**REQUIRED WORK:**
Reproduce exactly the lines from the one containing "문서 포맷팅에 필요한" through the last line of the records below, both included, and nothing else.

**MATERIAL FOR THE TASK:**
■ ■ ■ ■ ■ ■ ■

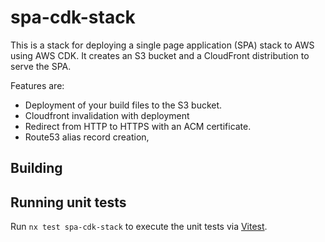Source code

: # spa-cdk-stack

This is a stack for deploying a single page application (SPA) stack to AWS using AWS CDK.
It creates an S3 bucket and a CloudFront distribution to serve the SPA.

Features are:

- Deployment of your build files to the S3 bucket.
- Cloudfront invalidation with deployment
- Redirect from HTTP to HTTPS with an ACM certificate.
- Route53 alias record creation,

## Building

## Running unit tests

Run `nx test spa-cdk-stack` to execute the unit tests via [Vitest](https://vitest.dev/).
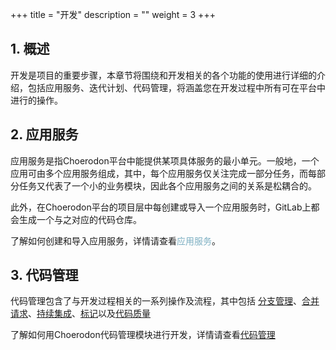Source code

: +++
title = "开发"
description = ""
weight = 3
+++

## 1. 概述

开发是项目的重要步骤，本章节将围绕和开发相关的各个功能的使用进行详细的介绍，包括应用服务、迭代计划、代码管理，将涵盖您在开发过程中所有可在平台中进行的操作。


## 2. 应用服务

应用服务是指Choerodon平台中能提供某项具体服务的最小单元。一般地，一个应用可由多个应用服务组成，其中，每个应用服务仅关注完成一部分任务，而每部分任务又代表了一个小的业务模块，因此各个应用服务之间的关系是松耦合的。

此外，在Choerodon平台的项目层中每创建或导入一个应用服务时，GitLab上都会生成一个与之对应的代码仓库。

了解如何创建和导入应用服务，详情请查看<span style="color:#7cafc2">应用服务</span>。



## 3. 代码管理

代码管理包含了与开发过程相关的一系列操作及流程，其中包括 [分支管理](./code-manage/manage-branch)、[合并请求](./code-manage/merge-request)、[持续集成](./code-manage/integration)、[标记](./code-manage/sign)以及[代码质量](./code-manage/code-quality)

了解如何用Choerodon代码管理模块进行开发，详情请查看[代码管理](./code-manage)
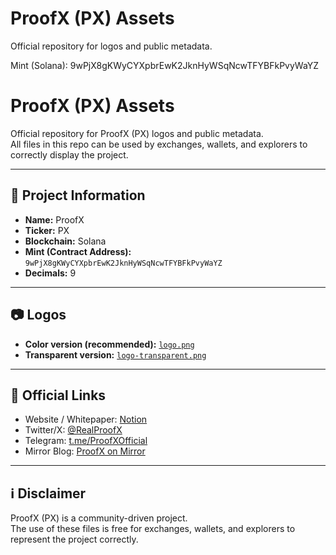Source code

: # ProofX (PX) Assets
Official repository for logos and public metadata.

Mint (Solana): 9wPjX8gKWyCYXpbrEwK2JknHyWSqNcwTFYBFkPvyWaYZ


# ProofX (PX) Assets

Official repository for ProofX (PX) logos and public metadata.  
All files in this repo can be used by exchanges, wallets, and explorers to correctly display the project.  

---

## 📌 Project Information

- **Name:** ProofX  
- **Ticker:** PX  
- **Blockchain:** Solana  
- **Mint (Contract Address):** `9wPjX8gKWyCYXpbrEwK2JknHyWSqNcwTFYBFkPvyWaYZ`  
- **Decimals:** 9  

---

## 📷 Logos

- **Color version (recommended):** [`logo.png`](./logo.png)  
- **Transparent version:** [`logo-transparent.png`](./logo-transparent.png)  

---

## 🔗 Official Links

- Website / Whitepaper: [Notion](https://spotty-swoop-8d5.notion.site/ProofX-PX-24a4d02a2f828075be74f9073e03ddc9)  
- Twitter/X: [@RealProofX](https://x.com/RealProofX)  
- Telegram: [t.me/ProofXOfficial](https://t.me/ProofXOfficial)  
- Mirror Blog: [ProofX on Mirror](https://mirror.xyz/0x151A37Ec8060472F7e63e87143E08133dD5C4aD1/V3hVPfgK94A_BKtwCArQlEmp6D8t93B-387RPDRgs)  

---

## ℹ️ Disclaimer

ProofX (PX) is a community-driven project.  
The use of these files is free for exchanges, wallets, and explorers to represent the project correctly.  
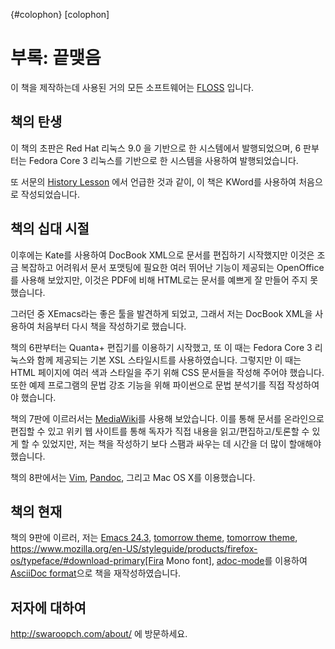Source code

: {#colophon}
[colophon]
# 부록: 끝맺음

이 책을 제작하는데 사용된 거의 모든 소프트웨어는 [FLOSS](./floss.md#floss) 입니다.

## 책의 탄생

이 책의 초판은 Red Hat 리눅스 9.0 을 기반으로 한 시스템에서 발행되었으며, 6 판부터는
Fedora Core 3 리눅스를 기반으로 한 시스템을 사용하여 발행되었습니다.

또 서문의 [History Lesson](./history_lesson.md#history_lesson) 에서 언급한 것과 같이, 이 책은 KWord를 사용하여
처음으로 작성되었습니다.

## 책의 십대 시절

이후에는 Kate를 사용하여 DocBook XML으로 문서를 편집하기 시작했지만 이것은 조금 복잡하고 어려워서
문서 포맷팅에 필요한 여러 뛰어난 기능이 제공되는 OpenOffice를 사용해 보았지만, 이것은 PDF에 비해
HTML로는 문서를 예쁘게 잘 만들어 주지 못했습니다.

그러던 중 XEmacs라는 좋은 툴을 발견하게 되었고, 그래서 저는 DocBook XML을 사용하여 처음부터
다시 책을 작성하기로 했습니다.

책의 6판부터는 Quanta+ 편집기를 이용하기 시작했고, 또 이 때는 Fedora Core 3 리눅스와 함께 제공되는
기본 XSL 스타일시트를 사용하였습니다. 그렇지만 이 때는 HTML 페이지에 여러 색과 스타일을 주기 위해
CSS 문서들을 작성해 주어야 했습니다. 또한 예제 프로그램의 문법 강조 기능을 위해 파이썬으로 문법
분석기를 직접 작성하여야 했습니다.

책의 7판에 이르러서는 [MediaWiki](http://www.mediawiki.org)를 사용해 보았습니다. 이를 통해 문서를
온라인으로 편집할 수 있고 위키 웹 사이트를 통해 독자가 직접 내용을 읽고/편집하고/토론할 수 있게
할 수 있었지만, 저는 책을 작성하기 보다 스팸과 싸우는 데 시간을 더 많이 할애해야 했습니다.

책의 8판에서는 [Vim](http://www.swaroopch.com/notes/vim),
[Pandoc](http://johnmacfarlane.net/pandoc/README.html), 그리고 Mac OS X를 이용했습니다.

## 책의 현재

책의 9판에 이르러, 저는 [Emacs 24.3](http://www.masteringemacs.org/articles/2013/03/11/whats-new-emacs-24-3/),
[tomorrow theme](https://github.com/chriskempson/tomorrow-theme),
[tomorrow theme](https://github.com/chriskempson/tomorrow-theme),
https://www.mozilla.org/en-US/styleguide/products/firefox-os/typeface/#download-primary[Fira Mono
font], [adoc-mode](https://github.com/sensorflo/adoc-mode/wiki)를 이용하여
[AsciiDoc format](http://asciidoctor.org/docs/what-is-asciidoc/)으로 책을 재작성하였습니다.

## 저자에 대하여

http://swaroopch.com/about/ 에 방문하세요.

■ ■ ■ ■ ■ ■ ■

**ANSWER SECTION:**
문서 포맷팅에 필요한 여러 뛰어난 기능이 제공되는 OpenOffice를 사용해 보았지만, 이것은 PDF에 비해
HTML로는 문서를 예쁘게 잘 만들어 주지 못했습니다.

그러던 중 XEmacs라는 좋은 툴을 발견하게 되었고, 그래서 저는 DocBook XML을 사용하여 처음부터
다시 책을 작성하기로 했습니다.

책의 6판부터는 Quanta+ 편집기를 이용하기 시작했고, 또 이 때는 Fedora Core 3 리눅스와 함께 제공되는
기본 XSL 스타일시트를 사용하였습니다. 그렇지만 이 때는 HTML 페이지에 여러 색과 스타일을 주기 위해
CSS 문서들을 작성해 주어야 했습니다. 또한 예제 프로그램의 문법 강조 기능을 위해 파이썬으로 문법
분석기를 직접 작성하여야 했습니다.

책의 7판에 이르러서는 [MediaWiki](http://www.mediawiki.org)를 사용해 보았습니다. 이를 통해 문서를
온라인으로 편집할 수 있고 위키 웹 사이트를 통해 독자가 직접 내용을 읽고/편집하고/토론할 수 있게
할 수 있었지만, 저는 책을 작성하기 보다 스팸과 싸우는 데 시간을 더 많이 할애해야 했습니다.

책의 8판에서는 [Vim](http://www.swaroopch.com/notes/vim),
[Pandoc](http://johnmacfarlane.net/pandoc/README.html), 그리고 Mac OS X를 이용했습니다.

## 책의 현재

책의 9판에 이르러, 저는 [Emacs 24.3](http://www.masteringemacs.org/articles/2013/03/11/whats-new-emacs-24-3/),
[tomorrow theme](https://github.com/chriskempson/tomorrow-theme),
[tomorrow theme](https://github.com/chriskempson/tomorrow-theme),
https://www.mozilla.org/en-US/styleguide/products/firefox-os/typeface/#download-primary[Fira Mono
font], [adoc-mode](https://github.com/sensorflo/adoc-mode/wiki)를 이용하여
[AsciiDoc format](http://asciidoctor.org/docs/what-is-asciidoc/)으로 책을 재작성하였습니다.

## 저자에 대하여

http://swaroopch.com/about/ 에 방문하세요.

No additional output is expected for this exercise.